Hope you would be doing fine. I feel at home with Loman family. Aunt Linda is caring and has provided every comfort possible. I had no chance to meet Uncle Willy for five days after my arrival here as he was too absorbed in his sales work and was out of home. Biff and Happy are occupied with thoughts of their own. Whole family seems to me a little disillusioned. Aunt Linda loves and respects her husband. She has great concerns for him. I have a feeling that she does not understand uncle Wily fully but she is there to support him blindly.
She is not an adventurous soul like his two sons. For him, social security is everything in the world. Uncle Willy is very old, weak and tired but he loves his work. Though he cares too much for his sons but his sons despise him for his worthlessness. I wondered on this indifferent earlier but now I have realized that Uncle Willy is a day-dreamer. His refusal to accept reality is a tragic and it frustrate Biff with whom he had a troubled relationship. I too think that Uncle Willy is living a life full of false expectations as his aspirations are not unreal or fantastic.

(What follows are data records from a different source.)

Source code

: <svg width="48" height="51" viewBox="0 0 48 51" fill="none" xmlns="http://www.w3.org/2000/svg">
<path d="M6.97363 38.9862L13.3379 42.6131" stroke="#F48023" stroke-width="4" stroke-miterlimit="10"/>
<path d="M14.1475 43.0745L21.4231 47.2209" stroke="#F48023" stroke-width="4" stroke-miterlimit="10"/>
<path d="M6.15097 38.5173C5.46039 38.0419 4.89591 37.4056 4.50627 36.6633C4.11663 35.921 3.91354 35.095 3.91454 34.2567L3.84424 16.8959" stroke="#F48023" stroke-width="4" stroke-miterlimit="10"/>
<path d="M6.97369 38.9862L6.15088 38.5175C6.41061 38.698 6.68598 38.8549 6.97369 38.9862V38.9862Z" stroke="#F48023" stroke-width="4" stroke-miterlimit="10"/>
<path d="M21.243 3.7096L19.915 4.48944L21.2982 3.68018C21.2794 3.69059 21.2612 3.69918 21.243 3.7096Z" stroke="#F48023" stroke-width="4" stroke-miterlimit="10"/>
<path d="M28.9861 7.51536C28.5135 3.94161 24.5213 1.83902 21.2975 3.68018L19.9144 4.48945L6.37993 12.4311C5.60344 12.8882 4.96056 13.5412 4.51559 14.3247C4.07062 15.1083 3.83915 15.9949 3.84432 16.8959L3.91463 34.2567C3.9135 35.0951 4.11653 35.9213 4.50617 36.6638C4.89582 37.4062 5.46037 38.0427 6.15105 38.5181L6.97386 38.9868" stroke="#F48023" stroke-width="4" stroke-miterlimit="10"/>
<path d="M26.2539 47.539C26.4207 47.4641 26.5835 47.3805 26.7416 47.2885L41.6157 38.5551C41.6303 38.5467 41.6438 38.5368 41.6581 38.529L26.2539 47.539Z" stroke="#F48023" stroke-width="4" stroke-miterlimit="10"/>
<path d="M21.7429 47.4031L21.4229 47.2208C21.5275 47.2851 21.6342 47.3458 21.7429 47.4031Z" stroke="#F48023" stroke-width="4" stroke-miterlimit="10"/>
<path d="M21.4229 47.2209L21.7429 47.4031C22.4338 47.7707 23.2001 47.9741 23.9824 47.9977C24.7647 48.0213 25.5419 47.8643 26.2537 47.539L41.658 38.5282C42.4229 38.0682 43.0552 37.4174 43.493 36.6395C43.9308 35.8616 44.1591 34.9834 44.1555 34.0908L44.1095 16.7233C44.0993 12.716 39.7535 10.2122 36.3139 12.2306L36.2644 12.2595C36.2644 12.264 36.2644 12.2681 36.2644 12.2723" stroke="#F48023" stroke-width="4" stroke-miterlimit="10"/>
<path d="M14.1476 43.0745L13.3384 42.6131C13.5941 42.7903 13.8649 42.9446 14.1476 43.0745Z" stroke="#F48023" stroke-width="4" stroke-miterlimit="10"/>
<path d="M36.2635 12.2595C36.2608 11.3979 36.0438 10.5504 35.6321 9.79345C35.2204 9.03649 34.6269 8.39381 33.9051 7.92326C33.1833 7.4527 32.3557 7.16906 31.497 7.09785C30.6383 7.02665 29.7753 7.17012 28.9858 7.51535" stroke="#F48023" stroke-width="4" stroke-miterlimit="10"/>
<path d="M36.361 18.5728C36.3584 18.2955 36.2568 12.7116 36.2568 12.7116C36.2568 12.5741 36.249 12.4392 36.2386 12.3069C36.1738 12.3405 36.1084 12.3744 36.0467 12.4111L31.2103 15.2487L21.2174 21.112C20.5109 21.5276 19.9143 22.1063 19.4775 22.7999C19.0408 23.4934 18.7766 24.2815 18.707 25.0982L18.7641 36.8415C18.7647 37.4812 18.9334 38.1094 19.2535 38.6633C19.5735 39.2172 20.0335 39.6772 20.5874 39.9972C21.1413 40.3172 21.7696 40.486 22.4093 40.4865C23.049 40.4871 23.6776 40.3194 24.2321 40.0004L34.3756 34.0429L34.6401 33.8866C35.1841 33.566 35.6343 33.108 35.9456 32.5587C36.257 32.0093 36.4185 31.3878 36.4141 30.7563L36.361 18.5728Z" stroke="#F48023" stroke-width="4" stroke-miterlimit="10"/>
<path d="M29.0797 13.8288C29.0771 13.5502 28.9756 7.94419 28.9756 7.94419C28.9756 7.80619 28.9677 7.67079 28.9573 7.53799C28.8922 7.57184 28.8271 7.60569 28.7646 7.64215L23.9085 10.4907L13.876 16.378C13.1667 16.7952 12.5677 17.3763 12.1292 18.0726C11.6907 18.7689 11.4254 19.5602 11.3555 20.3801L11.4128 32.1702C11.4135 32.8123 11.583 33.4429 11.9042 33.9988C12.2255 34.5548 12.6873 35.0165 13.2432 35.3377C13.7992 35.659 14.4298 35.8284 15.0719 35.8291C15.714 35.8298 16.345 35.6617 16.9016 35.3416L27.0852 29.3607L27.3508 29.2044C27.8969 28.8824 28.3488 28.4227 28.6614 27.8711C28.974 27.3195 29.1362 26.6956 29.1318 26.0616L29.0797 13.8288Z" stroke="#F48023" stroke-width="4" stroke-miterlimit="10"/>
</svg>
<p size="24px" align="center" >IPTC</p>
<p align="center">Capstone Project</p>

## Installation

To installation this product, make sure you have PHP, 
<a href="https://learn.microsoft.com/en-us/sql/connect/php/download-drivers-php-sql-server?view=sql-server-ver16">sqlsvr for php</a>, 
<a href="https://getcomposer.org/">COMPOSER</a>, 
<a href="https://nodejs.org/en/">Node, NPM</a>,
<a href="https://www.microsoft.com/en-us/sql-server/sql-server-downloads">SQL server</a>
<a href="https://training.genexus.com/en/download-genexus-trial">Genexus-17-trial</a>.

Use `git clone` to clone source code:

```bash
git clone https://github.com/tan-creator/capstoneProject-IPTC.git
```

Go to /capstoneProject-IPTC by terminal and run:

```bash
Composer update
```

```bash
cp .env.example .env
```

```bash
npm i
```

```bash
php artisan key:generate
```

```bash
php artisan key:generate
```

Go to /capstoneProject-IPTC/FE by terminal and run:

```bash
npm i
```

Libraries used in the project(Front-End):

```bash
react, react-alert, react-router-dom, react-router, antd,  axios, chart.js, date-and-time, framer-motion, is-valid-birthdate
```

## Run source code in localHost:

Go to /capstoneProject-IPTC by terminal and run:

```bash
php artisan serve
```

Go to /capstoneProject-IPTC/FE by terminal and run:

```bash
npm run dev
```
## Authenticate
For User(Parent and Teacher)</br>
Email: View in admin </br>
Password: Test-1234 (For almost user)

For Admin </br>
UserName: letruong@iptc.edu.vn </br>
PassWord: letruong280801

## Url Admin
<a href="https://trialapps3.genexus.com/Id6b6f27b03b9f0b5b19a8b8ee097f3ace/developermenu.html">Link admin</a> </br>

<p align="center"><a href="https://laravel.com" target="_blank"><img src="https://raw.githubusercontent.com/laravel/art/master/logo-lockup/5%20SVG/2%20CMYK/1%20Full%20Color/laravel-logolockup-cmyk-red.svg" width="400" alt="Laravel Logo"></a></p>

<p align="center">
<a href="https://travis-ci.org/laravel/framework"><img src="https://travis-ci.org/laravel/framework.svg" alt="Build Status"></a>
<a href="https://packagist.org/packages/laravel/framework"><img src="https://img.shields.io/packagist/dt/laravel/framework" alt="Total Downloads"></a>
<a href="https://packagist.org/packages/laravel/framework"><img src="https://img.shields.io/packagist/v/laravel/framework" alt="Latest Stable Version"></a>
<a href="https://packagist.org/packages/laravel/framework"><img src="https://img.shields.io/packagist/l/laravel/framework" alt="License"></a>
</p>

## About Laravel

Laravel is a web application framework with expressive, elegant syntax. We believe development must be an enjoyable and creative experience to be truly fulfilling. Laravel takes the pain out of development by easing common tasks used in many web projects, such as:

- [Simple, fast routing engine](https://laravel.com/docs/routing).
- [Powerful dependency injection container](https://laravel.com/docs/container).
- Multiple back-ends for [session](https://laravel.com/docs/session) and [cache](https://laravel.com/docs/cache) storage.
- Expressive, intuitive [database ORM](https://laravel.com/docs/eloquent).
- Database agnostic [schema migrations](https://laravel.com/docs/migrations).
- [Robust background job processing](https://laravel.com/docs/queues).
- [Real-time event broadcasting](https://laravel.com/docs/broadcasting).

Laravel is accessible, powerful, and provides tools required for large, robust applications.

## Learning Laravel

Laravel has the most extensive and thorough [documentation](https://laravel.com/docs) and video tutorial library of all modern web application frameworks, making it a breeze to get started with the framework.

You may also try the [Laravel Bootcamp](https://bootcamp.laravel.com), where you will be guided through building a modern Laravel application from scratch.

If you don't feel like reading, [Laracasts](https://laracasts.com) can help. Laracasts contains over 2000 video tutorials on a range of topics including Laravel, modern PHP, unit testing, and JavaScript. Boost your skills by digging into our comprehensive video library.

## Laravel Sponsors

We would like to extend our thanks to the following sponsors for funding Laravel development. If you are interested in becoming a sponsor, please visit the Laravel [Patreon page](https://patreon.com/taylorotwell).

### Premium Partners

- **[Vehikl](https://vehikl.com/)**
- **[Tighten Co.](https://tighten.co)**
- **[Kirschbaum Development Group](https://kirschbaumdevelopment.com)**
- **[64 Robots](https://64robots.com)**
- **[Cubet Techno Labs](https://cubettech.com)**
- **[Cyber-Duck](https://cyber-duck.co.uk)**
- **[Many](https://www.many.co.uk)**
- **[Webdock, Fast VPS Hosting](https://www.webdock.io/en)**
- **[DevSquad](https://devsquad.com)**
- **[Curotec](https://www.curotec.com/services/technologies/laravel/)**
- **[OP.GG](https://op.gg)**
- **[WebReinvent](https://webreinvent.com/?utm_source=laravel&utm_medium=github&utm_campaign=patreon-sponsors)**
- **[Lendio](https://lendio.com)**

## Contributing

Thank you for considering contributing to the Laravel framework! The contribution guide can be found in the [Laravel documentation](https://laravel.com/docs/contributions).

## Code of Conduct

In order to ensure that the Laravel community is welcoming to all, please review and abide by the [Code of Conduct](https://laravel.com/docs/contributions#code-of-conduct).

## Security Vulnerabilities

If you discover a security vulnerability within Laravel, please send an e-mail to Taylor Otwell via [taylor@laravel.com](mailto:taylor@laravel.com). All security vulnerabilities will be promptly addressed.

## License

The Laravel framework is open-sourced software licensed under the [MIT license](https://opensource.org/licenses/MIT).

He likes being commercially successful by having a good house, a good car, and a job which fetches a lot of money. It is a dream of business success. He is concerned about his sons but his concern is the concern of every parent for his sons. I agree with Biff that he is a man who cherishes false dreams. He is disillusioned too. He thinks that he has countless friends that everything will be alright, that he is a success, and his boys will be successes too. He has cared too much for his sons. He has more than ruined his sons.
His misconceived and disillusioned ideas have made his sons revolt against him. Biff has a life of his own. He is talented but it seems to me that he feels lost and bewildered in this wide world, where he has no one and nothing to belong to: he feels alienated in this world of material existence. He wants to belong to somewhere, somebody, but cannot. Uncle Willy thinks that Biff is just one of the common ruts. He blames him, for not settling down as late as the age of thirty-four. He has not launched his career successfully.
I think that he has potential but he lacks courage and determination. Sometimes, Uncle Willy feels the same and is of the view that Biff is not lazy but is simply lost. He is only misdirecting his energies toward things that had nothing to do with his talents, abilities and habitual formations. I think he is wasting his vigor in exasperating competition and hankered after fictitious idealism. Happy too is lost but in a different way. I will explain this to you later. He is happy going-lucky sort of person. But I don’t have a feeling for him.
Unlike Biff, he is not only carrying the burden dreams. He is Uncle Willy’s son-a chip of the same block. I am most concerned about Aunt Linda as she seems to me a silent sufferer. Being a good house-wife, she feels the agonies of Uncle Willy and is grief-stricken about the failures of Biff too. Linda can do better than living from moment to moment and making Uncle Willy survive through his problems. Whole family is suffering from fictitious idealism and false dreams. Furthermore, Uncle Willy is unable to acknowledge the tormented love given to him by his family.
They all must shed these false notions otherwise; as it seems to me, this family will be disjointed one. Biff will lose his talents and Aunt Linda will suffer the most. One thing is helping them survive till now and that is their mutual love. That is the only positive thing that they possess. I am quite optimistic about them and hope that they all will overcome their inner frailties and pray that they do this at the earliest. I am also sending you a golden picture that contains all Loman family members. I will write you soon again.